» **Description of the task**
Word for word, copy each record that comes after this.

[Start of section]

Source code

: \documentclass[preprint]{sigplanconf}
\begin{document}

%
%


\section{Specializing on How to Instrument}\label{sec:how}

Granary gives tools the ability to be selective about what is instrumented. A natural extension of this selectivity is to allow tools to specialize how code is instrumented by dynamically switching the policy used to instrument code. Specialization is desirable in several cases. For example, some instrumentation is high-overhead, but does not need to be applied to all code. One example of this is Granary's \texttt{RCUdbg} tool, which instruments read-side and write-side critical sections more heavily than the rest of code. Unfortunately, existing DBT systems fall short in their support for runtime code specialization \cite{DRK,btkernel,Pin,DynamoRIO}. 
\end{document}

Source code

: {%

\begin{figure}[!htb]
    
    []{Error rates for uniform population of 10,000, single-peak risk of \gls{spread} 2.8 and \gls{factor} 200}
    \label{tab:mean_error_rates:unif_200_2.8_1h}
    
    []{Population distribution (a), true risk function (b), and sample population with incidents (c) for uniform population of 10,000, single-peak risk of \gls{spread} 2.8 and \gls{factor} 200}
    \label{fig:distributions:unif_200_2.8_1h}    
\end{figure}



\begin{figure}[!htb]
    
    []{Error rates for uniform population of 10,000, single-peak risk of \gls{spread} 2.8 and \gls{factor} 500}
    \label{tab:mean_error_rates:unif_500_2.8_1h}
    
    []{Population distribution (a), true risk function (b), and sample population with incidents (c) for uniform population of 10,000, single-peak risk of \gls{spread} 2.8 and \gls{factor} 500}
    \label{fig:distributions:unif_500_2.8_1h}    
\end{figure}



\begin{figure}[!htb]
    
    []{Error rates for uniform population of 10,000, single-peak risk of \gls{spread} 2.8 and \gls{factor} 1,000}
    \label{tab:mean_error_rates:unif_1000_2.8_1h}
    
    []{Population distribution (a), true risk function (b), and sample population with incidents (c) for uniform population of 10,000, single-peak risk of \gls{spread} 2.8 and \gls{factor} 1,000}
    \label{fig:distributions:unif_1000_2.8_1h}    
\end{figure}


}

[End of section]

» **Response below**
Source code

: \documentclass[preprint]{sigplanconf}
\begin{document}

%
%


\section{Specializing on How to Instrument}\label{sec:how}

Granary gives tools the ability to be selective about what is instrumented. A natural extension of this selectivity is to allow tools to specialize how code is instrumented by dynamically switching the policy used to instrument code. Specialization is desirable in several cases. For example, some instrumentation is high-overhead, but does not need to be applied to all code. One example of this is Granary's \texttt{RCUdbg} tool, which instruments read-side and write-side critical sections more heavily than the rest of code. Unfortunately, existing DBT systems fall short in their support for runtime code specialization \cite{DRK,btkernel,Pin,DynamoRIO}. 
\end{document}

Source code

: {%

\begin{figure}[!htb]
    
    []{Error rates for uniform population of 10,000, single-peak risk of \gls{spread} 2.8 and \gls{factor} 200}
    \label{tab:mean_error_rates:unif_200_2.8_1h}
    
    []{Population distribution (a), true risk function (b), and sample population with incidents (c) for uniform population of 10,000, single-peak risk of \gls{spread} 2.8 and \gls{factor} 200}
    \label{fig:distributions:unif_200_2.8_1h}    
\end{figure}



\begin{figure}[!htb]
    
    []{Error rates for uniform population of 10,000, single-peak risk of \gls{spread} 2.8 and \gls{factor} 500}
    \label{tab:mean_error_rates:unif_500_2.8_1h}
    
    []{Population distribution (a), true risk function (b), and sample population with incidents (c) for uniform population of 10,000, single-peak risk of \gls{spread} 2.8 and \gls{factor} 500}
    \label{fig:distributions:unif_500_2.8_1h}    
\end{figure}



\begin{figure}[!htb]
    
    []{Error rates for uniform population of 10,000, single-peak risk of \gls{spread} 2.8 and \gls{factor} 1,000}
    \label{tab:mean_error_rates:unif_1000_2.8_1h}
    
    []{Population distribution (a), true risk function (b), and sample population with incidents (c) for uniform population of 10,000, single-peak risk of \gls{spread} 2.8 and \gls{factor} 1,000}
    \label{fig:distributions:unif_1000_2.8_1h}    
\end{figure}


}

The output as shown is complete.